[Stored data entries]
>>

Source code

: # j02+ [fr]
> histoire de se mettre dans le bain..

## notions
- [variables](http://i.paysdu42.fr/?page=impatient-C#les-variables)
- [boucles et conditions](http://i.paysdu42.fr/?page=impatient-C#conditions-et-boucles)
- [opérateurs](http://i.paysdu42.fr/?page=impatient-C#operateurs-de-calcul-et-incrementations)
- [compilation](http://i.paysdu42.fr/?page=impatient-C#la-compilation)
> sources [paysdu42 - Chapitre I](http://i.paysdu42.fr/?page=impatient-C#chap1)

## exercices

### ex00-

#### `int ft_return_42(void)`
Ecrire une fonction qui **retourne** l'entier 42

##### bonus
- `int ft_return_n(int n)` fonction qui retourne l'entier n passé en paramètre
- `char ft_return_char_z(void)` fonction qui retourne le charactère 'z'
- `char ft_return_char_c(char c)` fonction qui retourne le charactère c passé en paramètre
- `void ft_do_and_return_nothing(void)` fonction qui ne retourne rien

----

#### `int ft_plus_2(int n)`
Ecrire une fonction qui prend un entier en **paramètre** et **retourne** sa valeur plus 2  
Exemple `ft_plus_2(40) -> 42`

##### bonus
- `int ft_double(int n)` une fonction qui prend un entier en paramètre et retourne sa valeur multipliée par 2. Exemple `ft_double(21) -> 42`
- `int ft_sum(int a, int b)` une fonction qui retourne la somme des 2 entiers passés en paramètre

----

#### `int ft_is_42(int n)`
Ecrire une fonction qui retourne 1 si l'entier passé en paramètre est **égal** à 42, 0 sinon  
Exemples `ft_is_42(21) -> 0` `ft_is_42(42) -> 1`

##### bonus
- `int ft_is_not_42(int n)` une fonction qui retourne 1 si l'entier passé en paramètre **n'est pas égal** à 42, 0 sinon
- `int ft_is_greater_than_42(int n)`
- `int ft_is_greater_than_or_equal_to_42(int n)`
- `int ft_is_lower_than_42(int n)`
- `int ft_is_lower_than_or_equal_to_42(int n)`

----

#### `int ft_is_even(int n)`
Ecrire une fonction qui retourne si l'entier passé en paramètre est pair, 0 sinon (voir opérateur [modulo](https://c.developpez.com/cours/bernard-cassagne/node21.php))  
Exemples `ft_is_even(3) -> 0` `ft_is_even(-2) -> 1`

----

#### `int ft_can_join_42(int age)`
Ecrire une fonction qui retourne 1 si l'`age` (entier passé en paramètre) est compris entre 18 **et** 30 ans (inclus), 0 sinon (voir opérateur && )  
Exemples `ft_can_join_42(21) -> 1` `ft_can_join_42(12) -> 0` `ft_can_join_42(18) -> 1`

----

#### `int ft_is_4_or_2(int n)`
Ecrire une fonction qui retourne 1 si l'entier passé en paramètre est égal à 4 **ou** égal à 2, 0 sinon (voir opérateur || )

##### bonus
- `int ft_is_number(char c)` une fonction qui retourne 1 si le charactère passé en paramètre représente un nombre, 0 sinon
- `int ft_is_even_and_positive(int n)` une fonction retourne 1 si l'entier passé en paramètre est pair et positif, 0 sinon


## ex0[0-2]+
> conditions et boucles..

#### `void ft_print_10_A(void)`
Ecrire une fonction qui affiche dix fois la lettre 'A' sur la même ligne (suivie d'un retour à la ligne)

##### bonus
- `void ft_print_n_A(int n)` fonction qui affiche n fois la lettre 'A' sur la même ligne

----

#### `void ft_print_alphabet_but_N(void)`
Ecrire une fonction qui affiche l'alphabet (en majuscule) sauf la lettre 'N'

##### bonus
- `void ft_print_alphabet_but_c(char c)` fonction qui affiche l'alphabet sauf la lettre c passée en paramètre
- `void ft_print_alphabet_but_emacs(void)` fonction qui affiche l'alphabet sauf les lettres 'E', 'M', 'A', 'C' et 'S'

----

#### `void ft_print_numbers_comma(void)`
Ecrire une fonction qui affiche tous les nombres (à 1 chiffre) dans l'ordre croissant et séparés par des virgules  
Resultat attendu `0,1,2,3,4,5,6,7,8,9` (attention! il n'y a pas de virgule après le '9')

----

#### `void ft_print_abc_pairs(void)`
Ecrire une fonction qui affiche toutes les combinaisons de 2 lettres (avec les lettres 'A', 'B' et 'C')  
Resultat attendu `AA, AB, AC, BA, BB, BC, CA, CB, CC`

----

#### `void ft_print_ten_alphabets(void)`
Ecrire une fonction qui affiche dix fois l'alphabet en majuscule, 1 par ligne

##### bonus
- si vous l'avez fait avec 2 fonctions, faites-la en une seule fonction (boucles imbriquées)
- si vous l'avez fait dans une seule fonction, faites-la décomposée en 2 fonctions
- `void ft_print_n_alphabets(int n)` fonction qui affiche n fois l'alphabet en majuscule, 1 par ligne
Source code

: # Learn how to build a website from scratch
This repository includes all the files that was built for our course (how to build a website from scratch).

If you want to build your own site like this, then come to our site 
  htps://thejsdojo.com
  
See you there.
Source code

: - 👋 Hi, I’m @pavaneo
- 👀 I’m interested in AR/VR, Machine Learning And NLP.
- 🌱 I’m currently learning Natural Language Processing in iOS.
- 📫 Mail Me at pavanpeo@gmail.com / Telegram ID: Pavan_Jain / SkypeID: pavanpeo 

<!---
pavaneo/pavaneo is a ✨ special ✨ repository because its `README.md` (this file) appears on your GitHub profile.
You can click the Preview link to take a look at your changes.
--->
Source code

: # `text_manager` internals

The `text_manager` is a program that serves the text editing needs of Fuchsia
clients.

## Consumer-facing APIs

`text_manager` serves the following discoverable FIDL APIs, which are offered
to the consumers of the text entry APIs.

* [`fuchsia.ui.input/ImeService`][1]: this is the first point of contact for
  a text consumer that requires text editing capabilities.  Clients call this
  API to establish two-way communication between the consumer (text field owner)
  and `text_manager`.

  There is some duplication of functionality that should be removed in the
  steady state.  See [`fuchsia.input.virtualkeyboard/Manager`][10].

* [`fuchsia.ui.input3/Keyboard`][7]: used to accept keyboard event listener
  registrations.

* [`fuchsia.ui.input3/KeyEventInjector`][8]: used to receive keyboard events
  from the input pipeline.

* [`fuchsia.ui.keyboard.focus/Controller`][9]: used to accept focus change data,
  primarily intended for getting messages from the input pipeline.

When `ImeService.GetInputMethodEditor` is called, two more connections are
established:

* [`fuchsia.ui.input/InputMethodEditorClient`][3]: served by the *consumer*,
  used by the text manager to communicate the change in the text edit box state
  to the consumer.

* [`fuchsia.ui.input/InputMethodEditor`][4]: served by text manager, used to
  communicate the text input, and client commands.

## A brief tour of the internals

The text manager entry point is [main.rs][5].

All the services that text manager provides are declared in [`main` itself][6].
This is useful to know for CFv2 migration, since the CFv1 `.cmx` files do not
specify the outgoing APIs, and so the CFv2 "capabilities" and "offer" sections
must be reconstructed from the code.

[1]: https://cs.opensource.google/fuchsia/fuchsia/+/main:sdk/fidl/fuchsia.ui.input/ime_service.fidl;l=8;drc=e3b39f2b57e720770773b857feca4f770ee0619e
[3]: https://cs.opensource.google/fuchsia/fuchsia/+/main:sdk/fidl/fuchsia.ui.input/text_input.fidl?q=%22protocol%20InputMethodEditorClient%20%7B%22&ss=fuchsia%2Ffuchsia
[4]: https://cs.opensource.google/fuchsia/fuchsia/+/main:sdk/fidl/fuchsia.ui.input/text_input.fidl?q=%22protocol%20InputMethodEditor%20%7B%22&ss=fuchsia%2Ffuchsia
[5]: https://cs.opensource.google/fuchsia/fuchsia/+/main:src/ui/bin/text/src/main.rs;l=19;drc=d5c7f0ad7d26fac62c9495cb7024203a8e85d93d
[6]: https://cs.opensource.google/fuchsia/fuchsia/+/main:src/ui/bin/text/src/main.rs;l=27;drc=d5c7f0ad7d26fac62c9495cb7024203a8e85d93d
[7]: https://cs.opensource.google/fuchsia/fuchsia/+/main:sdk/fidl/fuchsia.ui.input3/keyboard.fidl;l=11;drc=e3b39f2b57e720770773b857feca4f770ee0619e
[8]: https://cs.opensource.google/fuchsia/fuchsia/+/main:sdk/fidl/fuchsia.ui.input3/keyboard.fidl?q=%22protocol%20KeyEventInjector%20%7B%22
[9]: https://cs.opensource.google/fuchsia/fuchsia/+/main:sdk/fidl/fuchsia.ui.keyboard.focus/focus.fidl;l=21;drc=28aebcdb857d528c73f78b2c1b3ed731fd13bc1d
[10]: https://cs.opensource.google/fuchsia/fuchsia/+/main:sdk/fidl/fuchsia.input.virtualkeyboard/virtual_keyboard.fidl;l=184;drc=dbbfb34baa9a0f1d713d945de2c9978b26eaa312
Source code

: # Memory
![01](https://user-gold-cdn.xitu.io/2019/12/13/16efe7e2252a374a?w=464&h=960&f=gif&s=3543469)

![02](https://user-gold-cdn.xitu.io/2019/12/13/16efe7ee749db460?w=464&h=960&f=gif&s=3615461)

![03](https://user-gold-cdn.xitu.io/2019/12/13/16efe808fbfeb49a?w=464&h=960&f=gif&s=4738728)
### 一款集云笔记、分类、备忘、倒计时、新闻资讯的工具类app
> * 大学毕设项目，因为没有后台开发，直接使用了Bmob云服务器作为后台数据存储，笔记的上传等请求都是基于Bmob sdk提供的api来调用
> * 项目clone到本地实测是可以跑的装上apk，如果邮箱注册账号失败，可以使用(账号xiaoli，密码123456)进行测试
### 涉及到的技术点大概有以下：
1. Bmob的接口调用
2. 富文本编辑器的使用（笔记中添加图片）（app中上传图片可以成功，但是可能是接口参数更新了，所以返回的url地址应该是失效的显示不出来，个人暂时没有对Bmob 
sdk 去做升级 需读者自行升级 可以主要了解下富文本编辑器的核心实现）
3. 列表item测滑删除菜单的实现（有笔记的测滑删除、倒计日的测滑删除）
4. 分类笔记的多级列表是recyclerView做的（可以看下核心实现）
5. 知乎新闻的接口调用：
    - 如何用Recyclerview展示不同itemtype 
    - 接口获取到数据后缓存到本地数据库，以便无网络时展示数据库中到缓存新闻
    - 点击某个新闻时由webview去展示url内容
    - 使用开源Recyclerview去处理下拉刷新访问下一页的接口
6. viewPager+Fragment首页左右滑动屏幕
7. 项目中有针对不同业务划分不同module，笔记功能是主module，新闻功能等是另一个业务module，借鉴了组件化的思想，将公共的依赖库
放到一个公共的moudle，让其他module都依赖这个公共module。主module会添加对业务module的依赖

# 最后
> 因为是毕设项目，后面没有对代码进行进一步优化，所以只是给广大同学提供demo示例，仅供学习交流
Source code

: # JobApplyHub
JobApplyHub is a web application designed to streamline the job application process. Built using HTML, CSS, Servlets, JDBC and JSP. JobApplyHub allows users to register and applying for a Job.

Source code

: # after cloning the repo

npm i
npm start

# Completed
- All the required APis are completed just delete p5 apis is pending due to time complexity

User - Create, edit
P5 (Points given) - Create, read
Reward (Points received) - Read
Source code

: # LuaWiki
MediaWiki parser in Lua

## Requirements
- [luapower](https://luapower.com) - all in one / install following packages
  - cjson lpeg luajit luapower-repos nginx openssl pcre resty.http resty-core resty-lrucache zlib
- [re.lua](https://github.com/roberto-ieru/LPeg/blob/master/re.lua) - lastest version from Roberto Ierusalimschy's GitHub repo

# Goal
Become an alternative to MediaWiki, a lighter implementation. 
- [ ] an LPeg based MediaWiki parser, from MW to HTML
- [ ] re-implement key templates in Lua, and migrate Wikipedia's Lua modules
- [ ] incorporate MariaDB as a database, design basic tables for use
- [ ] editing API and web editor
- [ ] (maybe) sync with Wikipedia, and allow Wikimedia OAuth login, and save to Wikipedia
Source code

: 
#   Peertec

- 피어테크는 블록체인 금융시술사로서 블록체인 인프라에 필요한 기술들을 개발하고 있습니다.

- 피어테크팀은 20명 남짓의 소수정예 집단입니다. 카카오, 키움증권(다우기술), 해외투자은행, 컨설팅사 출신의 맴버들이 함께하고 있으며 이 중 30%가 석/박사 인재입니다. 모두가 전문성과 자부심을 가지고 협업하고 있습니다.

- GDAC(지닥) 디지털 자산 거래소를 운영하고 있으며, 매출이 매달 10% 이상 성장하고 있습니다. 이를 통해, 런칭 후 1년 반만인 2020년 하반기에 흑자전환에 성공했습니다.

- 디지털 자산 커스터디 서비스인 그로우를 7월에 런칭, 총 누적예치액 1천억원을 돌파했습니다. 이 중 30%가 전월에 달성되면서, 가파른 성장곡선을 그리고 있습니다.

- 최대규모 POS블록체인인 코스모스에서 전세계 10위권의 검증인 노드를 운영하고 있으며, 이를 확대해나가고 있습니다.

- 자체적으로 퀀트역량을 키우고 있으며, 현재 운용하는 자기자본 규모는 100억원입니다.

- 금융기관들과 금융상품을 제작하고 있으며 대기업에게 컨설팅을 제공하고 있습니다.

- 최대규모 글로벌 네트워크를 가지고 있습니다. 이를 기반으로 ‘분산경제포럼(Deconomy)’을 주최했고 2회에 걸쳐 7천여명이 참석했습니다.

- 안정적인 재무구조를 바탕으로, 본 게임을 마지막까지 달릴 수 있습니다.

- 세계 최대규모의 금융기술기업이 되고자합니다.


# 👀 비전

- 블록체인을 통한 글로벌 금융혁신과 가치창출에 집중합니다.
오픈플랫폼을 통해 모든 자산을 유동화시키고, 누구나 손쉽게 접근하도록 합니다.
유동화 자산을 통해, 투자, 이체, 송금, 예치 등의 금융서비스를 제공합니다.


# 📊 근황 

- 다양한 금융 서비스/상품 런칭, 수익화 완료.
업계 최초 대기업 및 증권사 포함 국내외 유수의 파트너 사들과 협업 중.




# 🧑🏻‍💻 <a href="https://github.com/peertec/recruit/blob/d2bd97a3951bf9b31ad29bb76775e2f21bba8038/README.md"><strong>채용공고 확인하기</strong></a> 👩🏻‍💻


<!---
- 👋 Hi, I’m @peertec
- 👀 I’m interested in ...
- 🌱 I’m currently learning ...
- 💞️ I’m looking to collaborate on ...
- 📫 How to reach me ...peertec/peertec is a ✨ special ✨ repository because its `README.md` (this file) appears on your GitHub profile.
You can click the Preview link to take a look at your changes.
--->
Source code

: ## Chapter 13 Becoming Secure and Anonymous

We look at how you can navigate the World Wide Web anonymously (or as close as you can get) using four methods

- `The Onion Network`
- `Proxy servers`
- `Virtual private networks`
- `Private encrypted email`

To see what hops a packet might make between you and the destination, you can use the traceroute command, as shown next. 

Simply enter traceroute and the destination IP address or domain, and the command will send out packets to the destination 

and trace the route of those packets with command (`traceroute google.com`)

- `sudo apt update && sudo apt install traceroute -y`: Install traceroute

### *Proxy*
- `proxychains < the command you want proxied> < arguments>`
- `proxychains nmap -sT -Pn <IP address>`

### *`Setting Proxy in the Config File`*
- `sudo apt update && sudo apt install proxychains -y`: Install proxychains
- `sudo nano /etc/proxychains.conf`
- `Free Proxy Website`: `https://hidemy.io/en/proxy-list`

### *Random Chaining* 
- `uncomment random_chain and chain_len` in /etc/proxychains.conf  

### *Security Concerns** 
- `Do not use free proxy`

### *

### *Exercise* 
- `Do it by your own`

<<

■ EXERCISE
All lines above between those holding "- cjson lpeg" and "Become an alternative", inclusive, must be set down unchanged, and no other line may be included.

■ ANSWER SECTION
  - cjson lpeg luajit luapower-repos nginx openssl pcre resty.http resty-core resty-lrucache zlib
- [re.lua](https://github.com/roberto-ieru/LPeg/blob/master/re.lua) - lastest version from Roberto Ierusalimschy's GitHub repo

# Goal
Become an alternative to MediaWiki, a lighter implementation. 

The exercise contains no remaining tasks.